Esta porção da Palavra de Deus, que é de grande importância prática, é com frequência mal compreendida. Se Deus fala de qualquer assunto, deve ser porque precisamos conhecê-lo. E quando Deus tiver falado, devemos estar prontos para prestar atenção ao que Ele disse. Além disso, deve-se admitir que Deus é capaz de fazer com que seja claro e simples o que Ele quer dizer, para que não haja nenhuma dúvida. Se, porém, não entendemos, é bem provável que o problema seja conosco. Ou não lemos cuidadosamente, ou estamos com alguma idéia pré-concebida, ou, o que é pior, não vemos porque somos obstinados e não queremos enxergar daquele modo.

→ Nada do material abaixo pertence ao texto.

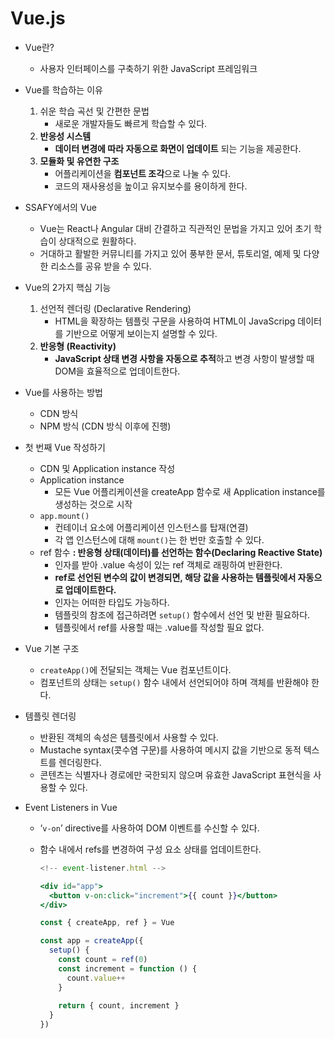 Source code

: # Vue.js

- Vue란?
    - 사용자 인터페이스를 구축하기 위한 JavaScript 프레임워크

- Vue를 학습하는 이유
    1. 쉬운 학습 곡선 및 간편한 문법
        - 새로운 개발자들도 빠르게 학습할 수 있다.
    2. **반응성 시스템**
        - **데이터 변경에 따라 자동으로 화면이 업데이트** 되는 기능을 제공한다.
    3. **모듈화 및 유연한 구조**
        - 어플리케이션을 **컴포넌트 조각**으로 나눌 수 있다.
        - 코드의 재사용성을 높이고 유지보수를 용이하게 한다.

- SSAFY에서의 Vue
    - Vue는 React나 Angular 대비 간결하고 직관적인 문법을 가지고 있어 초기 학습이 상대적으로 원활하다.
    - 거대하고 활발한 커뮤니티를 가지고 있어 풍부한 문서, 튜토리얼, 예제 및 다양한 리소스를 공유 받을 수 있다.

- Vue의 2가지 핵심 기능
    1. 선언적 렌더링 (Declarative Rendering)
        - HTML을 확장하는 템플릿 구문을 사용하여 HTML이 JavaScripg 데이터를 기반으로 어떻게 보이는지 설명할 수 있다.
    2. **반응형 (Reactivity)**
        - **JavaScript 상태 변경 사항을 자동으로 추적**하고 변경 사항이 발생할 때 DOM을 효율적으로 업데이트한다.

- Vue를 사용하는 방법
    - CDN 방식
    - NPM 방식 (CDN 방식 이후에 진행)

- 첫 번째 Vue 작성하기
    - CDN 및 Application instance 작성
    - Application instance
        - 모든 Vue 어플리케이션을 createApp 함수로 새 Application instance를 생성하는 것으로 시작
    - `app.mount()`
        - 컨테이너 요소에 어플리케이션 인스턴스를 탑재(연결)
        - 각 앱 인스턴스에 대해 `mount()`는 한 번만 호출할 수 있다.
    - ref 함수
     **: 반응형 상태(데이터)를 선언하는 함수(Declaring Reactive State)**
        - 인자를 받아 .value 속성이 있는 ref 객체로 래핑하여 반환한다.
        - **ref로 선언된 변수의 값이 변경되면, 해당 값을 사용하는 템플릿에서 자동으로 업데이트한다.**
        - 인자는 어떠한 타입도 가능하다.
        - 템플릿의 참조에 접근하려면 `setup()` 함수에서 선언 및 반환 필요하다.
        - 템플릿에서 ref를 사용할 때는 .value를 작성할 필요 없다.

- Vue 기본 구조
    - `createApp()`에 전달되는 객체는 Vue 컴포넌트이다.
    - 컴포넌트의 상태는 `setup()` 함수 내에서 선언되어야 하며 객체를 반환해야 한다.

- 템플릿 렌더링
    - 반환된 객체의 속성은 템플릿에서 사용할 수 있다.
    - Mustache syntax(콧수염 구문)를 사용하여 메시지 값을 기반으로 동적 텍스트를 렌더링한다.
    - 콘텐츠는 식별자나 경로에만 국한되지 않으며 유효한 JavaScript 표현식을 사용할 수 있다.
- Event Listeners in Vue
    - ‘`v-on`’ directive를 사용하여 DOM 이벤트를 수신할 수 있다.
    - 함수 내에서 refs를 변경하여 구성 요소 상태를 업데이트한다.
        
        ```jsx
        <!-- event-listener.html -->
        
        <div id="app">
          <button v-on:click="increment">{{ count }}</button>
        </div>
        
        const { createApp, ref } = Vue
        
        const app = createApp({
          setup() {
            const count = ref(0)
            const increment = function () {
              count.value++
            }
            
            return { count, increment }
          }
        })
        ```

A Ordem de Deus para o Homem e a Mulher 

No versículo 3 o Espírito de Deus diz, por intermédio do apóstolo, que “Cristo é a cabeça de todo o varão, e o varão a cabeça da mulher; e Deus a cabeça de Cristo”. É esta, portanto, a ordem de poder estabelecida por Deus. Deus tem um lugar para cada um (homem e mulher), e certamente não é penoso permanecer nesse lugar. O homem tem o seu lugar como representante de Deus na Terra – “a imagem e glória de Deus” (v.7). A mulher também tem um lugar distinto – não o lugar de proeminência, mas o lugar de sujeição em conformidade com a ordem estabelecida por Deus. Ela pode, no entanto, glorificar a Deus no lugar que lhe é próprio. O homem pode, e infelizmente faz, falhar tristemente em ocupar o seu lugar, mas ainda assim é esse o seu lugar. Ele deve procurar agir diante de Deus em seu devido lugar, e ela deve estar feliz por ocupar seu próprio lugar. Cada um deve julgar um privilégio ocupar o lugar designado por Deus.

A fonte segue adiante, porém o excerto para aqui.